WHAT TO PRODUCE:
Please restate each line of the data below exactly. Omit all images.

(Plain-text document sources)
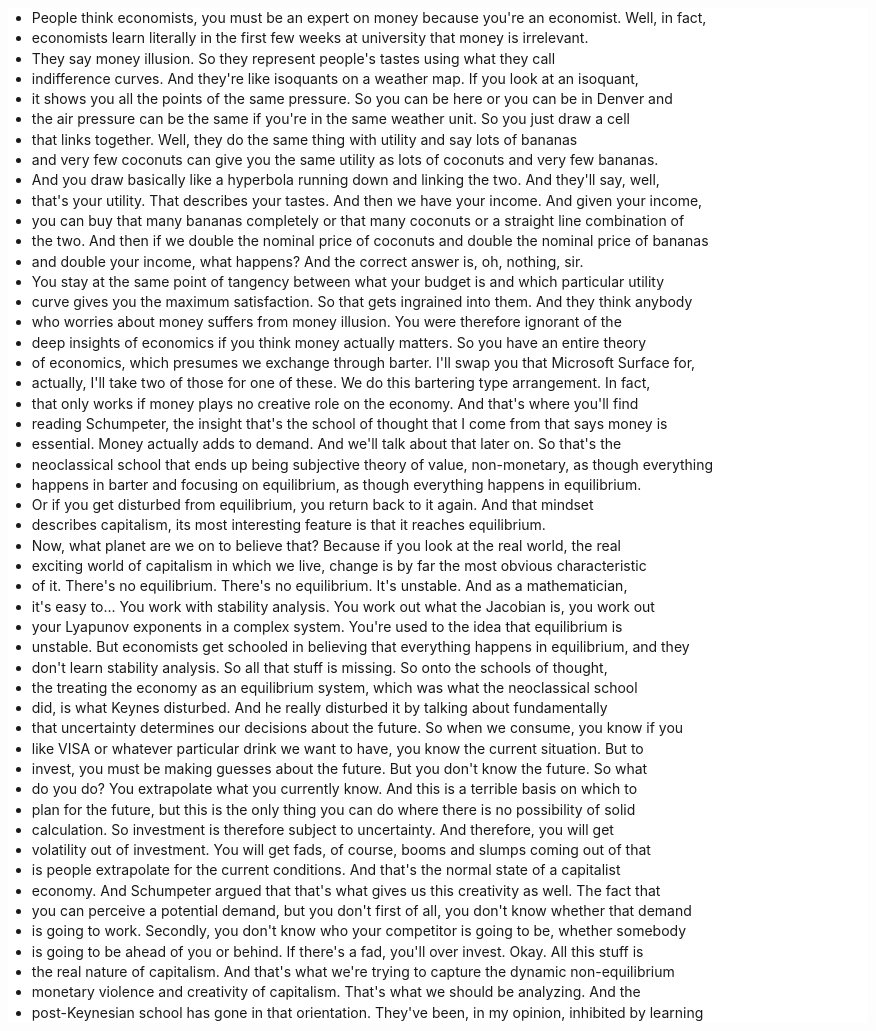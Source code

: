 *  People think economists, you must be an expert on money because you're an economist. Well, in fact,
*  economists learn literally in the first few weeks at university that money is irrelevant.
*  They say money illusion. So they represent people's tastes using what they call
*  indifference curves. And they're like isoquants on a weather map. If you look at an isoquant,
*  it shows you all the points of the same pressure. So you can be here or you can be in Denver and
*  the air pressure can be the same if you're in the same weather unit. So you just draw a cell
*  that links together. Well, they do the same thing with utility and say lots of bananas
*  and very few coconuts can give you the same utility as lots of coconuts and very few bananas.
*  And you draw basically like a hyperbola running down and linking the two. And they'll say, well,
*  that's your utility. That describes your tastes. And then we have your income. And given your income,
*  you can buy that many bananas completely or that many coconuts or a straight line combination of
*  the two. And then if we double the nominal price of coconuts and double the nominal price of bananas
*  and double your income, what happens? And the correct answer is, oh, nothing, sir.
*  You stay at the same point of tangency between what your budget is and which particular utility
*  curve gives you the maximum satisfaction. So that gets ingrained into them. And they think anybody
*  who worries about money suffers from money illusion. You were therefore ignorant of the
*  deep insights of economics if you think money actually matters. So you have an entire theory
*  of economics, which presumes we exchange through barter. I'll swap you that Microsoft Surface for,
*  actually, I'll take two of those for one of these. We do this bartering type arrangement. In fact,
*  that only works if money plays no creative role on the economy. And that's where you'll find
*  reading Schumpeter, the insight that's the school of thought that I come from that says money is
*  essential. Money actually adds to demand. And we'll talk about that later on. So that's the
*  neoclassical school that ends up being subjective theory of value, non-monetary, as though everything
*  happens in barter and focusing on equilibrium, as though everything happens in equilibrium.
*  Or if you get disturbed from equilibrium, you return back to it again. And that mindset
*  describes capitalism, its most interesting feature is that it reaches equilibrium.
*  Now, what planet are we on to believe that? Because if you look at the real world, the real
*  exciting world of capitalism in which we live, change is by far the most obvious characteristic
*  of it. There's no equilibrium. There's no equilibrium. It's unstable. And as a mathematician,
*  it's easy to... You work with stability analysis. You work out what the Jacobian is, you work out
*  your Lyapunov exponents in a complex system. You're used to the idea that equilibrium is
*  unstable. But economists get schooled in believing that everything happens in equilibrium, and they
*  don't learn stability analysis. So all that stuff is missing. So onto the schools of thought,
*  the treating the economy as an equilibrium system, which was what the neoclassical school
*  did, is what Keynes disturbed. And he really disturbed it by talking about fundamentally
*  that uncertainty determines our decisions about the future. So when we consume, you know if you
*  like VISA or whatever particular drink we want to have, you know the current situation. But to
*  invest, you must be making guesses about the future. But you don't know the future. So what
*  do you do? You extrapolate what you currently know. And this is a terrible basis on which to
*  plan for the future, but this is the only thing you can do where there is no possibility of solid
*  calculation. So investment is therefore subject to uncertainty. And therefore, you will get
*  volatility out of investment. You will get fads, of course, booms and slumps coming out of that
*  is people extrapolate for the current conditions. And that's the normal state of a capitalist
*  economy. And Schumpeter argued that that's what gives us this creativity as well. The fact that
*  you can perceive a potential demand, but you don't first of all, you don't know whether that demand
*  is going to work. Secondly, you don't know who your competitor is going to be, whether somebody
*  is going to be ahead of you or behind. If there's a fad, you'll over invest. Okay. All this stuff is
*  the real nature of capitalism. And that's what we're trying to capture the dynamic non-equilibrium
*  monetary violence and creativity of capitalism. That's what we should be analyzing. And the
*  post-Keynesian school has gone in that orientation. They've been, in my opinion, inhibited by learning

SOLUTION TO THIS EXERCISE:
Source code

: *  People think economists, you must be an expert on money because you're an economist. Well, in fact,
*  economists learn literally in the first few weeks at university that money is irrelevant.
*  They say money illusion. So they represent people's tastes using what they call
*  indifference curves. And they're like isoquants on a weather map. If you look at an isoquant,
*  it shows you all the points of the same pressure. So you can be here or you can be in Denver and
*  the air pressure can be the same if you're in the same weather unit. So you just draw a cell
*  that links together. Well, they do the same thing with utility and say lots of bananas
*  and very few coconuts can give you the same utility as lots of coconuts and very few bananas.
*  And you draw basically like a hyperbola running down and linking the two. And they'll say, well,
*  that's your utility. That describes your tastes. And then we have your income. And given your income,
*  you can buy that many bananas completely or that many coconuts or a straight line combination of
*  the two. And then if we double the nominal price of coconuts and double the nominal price of bananas
*  and double your income, what happens? And the correct answer is, oh, nothing, sir.
*  You stay at the same point of tangency between what your budget is and which particular utility
*  curve gives you the maximum satisfaction. So that gets ingrained into them. And they think anybody
*  who worries about money suffers from money illusion. You were therefore ignorant of the
*  deep insights of economics if you think money actually matters. So you have an entire theory
*  of economics, which presumes we exchange through barter. I'll swap you that Microsoft Surface for,
*  actually, I'll take two of those for one of these. We do this bartering type arrangement. In fact,
*  that only works if money plays no creative role on the economy. And that's where you'll find
*  reading Schumpeter, the insight that's the school of thought that I come from that says money is
*  essential. Money actually adds to demand. And we'll talk about that later on. So that's the
*  neoclassical school that ends up being subjective theory of value, non-monetary, as though everything
*  happens in barter and focusing on equilibrium, as though everything happens in equilibrium.
*  Or if you get disturbed from equilibrium, you return back to it again. And that mindset
*  describes capitalism, its most interesting feature is that it reaches equilibrium.
*  Now, what planet are we on to believe that? Because if you look at the real world, the real
*  exciting world of capitalism in which we live, change is by far the most obvious characteristic
*  of it. There's no equilibrium. There's no equilibrium. It's unstable. And as a mathematician,
*  it's easy to... You work with stability analysis. You work out what the Jacobian is, you work out
*  your Lyapunov exponents in a complex system. You're used to the idea that equilibrium is
*  unstable. But economists get schooled in believing that everything happens in equilibrium, and they
*  don't learn stability analysis. So all that stuff is missing. So onto the schools of thought,
*  the treating the economy as an equilibrium system, which was what the neoclassical school
*  did, is what Keynes disturbed. And he really disturbed it by talking about fundamentally
*  that uncertainty determines our decisions about the future. So when we consume, you know if you
*  like VISA or whatever particular drink we want to have, you know the current situation. But to
*  invest, you must be making guesses about the future. But you don't know the future. So what
*  do you do? You extrapolate what you currently know. And this is a terrible basis on which to
*  plan for the future, but this is the only thing you can do where there is no possibility of solid
*  calculation. So investment is therefore subject to uncertainty. And therefore, you will get
*  volatility out of investment. You will get fads, of course, booms and slumps coming out of that
*  is people extrapolate for the current conditions. And that's the normal state of a capitalist
*  economy. And Schumpeter argued that that's what gives us this creativity as well. The fact that
*  you can perceive a potential demand, but you don't first of all, you don't know whether that demand
*  is going to work. Secondly, you don't know who your competitor is going to be, whether somebody
*  is going to be ahead of you or behind. If there's a fad, you'll over invest. Okay. All this stuff is
*  the real nature of capitalism. And that's what we're trying to capture the dynamic non-equilibrium
*  monetary violence and creativity of capitalism. That's what we should be analyzing. And the
*  post-Keynesian school has gone in that orientation. They've been, in my opinion, inhibited by learning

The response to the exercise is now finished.